Saturday, February 11, 2017

Monticello Branch Library, Partners To Hosts SEARK Literary Arts Program

MONTICELLO, ARK. (February 6, 2017) — In observance of March as National Reading Month, the Monticello Branch Library, the Alex Foundation and the Southeast Arkansas Education Service Cooperative will host a Southeast Arkansas (SEARK) Literary Arts Program Thursday March 9, 2017.  The program will be from 6 p.m. – 8 p.m. at the library, 114 W. Jefferson Street in Monticello.

Slated as a community wide literary arts program, the free event will have three established authors from Arkansas who have made an impact in the world of published works: Deborah Mathis, Mark Spencer and Tamara Hart Heiner.  The moderator for the literary arts program, Deborah Robinson, is also an author.

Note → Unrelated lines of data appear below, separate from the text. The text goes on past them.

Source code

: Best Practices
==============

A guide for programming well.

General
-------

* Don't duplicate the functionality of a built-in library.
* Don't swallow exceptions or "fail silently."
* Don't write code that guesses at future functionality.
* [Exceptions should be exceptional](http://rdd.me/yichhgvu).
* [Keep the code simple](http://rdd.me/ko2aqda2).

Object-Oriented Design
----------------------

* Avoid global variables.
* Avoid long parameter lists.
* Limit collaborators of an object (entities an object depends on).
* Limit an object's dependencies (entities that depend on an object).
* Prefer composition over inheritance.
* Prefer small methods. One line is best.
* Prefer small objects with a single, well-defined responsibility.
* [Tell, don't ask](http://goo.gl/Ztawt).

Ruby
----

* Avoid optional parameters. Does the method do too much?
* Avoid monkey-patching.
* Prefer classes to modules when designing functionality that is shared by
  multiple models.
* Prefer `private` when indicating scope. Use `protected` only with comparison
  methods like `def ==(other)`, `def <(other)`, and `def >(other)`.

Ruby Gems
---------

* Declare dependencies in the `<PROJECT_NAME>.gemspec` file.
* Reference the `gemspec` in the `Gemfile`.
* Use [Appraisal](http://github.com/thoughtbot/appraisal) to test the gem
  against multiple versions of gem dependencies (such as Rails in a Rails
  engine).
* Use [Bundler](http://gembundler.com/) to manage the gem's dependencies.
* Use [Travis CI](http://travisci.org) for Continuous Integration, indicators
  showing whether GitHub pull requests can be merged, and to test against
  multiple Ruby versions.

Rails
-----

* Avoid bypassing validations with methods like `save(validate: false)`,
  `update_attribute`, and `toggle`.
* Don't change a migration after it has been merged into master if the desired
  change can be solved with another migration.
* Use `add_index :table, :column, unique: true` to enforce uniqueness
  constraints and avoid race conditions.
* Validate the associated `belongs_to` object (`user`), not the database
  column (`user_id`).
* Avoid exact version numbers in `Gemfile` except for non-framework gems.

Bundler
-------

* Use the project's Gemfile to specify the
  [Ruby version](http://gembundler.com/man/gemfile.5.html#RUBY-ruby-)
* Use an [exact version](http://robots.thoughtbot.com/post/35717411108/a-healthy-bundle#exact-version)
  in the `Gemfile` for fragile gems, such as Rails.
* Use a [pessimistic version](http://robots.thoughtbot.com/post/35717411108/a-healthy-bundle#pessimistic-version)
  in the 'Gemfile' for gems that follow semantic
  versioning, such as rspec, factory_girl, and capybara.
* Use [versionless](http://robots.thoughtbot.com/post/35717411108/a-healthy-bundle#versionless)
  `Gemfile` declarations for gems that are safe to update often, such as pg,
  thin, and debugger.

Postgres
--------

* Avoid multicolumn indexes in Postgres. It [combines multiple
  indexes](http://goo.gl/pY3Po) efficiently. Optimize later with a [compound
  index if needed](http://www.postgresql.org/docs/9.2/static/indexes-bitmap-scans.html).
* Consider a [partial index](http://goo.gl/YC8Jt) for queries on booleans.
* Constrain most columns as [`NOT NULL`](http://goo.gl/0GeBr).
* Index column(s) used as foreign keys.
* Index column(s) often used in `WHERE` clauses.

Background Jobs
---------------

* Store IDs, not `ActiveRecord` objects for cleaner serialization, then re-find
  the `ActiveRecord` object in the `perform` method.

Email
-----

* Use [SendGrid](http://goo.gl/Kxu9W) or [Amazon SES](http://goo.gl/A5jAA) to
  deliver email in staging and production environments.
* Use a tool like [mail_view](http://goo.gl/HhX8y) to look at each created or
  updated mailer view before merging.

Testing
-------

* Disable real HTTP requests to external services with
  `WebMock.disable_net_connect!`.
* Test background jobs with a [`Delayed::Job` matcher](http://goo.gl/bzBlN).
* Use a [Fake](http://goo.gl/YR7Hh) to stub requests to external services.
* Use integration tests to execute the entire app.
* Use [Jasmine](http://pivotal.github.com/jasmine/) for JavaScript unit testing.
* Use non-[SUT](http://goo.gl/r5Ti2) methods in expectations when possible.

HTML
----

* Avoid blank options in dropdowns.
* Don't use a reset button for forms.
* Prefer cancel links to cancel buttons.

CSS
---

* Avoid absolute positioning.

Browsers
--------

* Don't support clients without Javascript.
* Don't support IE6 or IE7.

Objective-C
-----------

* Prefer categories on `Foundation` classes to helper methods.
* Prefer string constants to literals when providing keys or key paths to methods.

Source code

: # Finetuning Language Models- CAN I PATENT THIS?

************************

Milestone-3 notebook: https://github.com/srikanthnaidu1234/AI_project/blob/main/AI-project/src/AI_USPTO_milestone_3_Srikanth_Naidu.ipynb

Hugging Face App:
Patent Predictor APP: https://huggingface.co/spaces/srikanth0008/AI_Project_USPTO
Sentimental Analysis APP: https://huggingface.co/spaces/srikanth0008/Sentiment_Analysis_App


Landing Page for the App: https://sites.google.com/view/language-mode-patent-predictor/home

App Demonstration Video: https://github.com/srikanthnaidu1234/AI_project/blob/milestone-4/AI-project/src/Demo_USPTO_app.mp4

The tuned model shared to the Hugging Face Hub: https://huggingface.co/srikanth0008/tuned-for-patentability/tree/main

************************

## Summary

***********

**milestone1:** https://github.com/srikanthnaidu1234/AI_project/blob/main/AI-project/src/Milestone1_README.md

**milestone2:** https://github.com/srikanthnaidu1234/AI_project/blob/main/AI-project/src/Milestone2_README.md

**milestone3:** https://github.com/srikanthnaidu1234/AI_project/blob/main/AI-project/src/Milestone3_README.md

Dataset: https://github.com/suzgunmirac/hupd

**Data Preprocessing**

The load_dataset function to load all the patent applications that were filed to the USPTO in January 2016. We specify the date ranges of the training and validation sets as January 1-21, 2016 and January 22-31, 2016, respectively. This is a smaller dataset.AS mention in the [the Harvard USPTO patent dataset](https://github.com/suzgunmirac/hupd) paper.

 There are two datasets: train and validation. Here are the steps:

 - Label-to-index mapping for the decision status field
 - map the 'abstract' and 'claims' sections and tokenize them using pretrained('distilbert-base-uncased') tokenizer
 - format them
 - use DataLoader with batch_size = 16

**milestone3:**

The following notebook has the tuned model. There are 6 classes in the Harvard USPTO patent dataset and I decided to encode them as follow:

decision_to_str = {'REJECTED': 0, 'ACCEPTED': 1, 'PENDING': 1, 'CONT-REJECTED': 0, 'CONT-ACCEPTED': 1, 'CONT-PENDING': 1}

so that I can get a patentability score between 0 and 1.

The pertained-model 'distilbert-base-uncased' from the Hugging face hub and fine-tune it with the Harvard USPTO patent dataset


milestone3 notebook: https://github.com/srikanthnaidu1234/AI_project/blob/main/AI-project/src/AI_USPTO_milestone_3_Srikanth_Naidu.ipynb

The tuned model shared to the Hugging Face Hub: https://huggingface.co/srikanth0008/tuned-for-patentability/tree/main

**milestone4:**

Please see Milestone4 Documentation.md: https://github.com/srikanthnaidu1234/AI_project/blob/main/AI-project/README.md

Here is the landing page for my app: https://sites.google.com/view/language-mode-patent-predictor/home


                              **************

Mathis began her career in journalism in Little Rock as a reporter with the Arkansas Democrat Newspaper specializing in legal and education reporting.  She later worked as general assignment reporter at KTHV-TV in Little Rock; an anchor and reporter for WTTG-TV in Washington, D.C specializing in politics and social issues; an assistant news director for KARK-TV in Little Rock managing 34 news professional news coverage for four daily television broadcast; and as a special assignment reporter and anchor for KATV-TV also in Little Rock.  She has appeared on national and international TV shows, including The Oprah Winfrey Show, MSNBC’s Hardball with Chris Matthews, MSNBC’s Buchanan and Press, CNN’s Inside Politics, CNN’s Capital Gang Sunday, CNN’s Turkey, CNN’s Both Sides with Rev. Jesse Jackson, PBS’ Frontline, PBS’ Evening Exchange, PBS’ Inside Washington, PBS’ This Is America with Dennis Wholly, C-Span’s Journalists' Roundtable, C-Span’s Washington, ABC’s Good Morning America, America's Black Forum, Tavis Smiley Show, Ananda Lewis Show and FOX News’ The O’Reily Factor.

Mathis is a best-selling author of Yet A Stranger: Why Black Americans Still Don’t Feel at Home; What God Can Do; and Sole Sisters: The Joys and Pains of Single Black Women.

Spencer is the author of 10 books including the nonfiction A Haunted Love Story; The Ghosts of the Allen House (Which is the basis for episodes of five TV shows); The novel The Weary Motel and the short story collection Trespassers.  His work has received four national awards including the Faulkner Award for Fiction.  The Dean and Professor of English, School of Arts and Humanities at the University of Arkansas at Monticello, Spencer received his BA in English Literature from the University of Cincinnati, his MA in Creative Writing from Bowling Green State University and his PhD D in English from Oklahoma State University.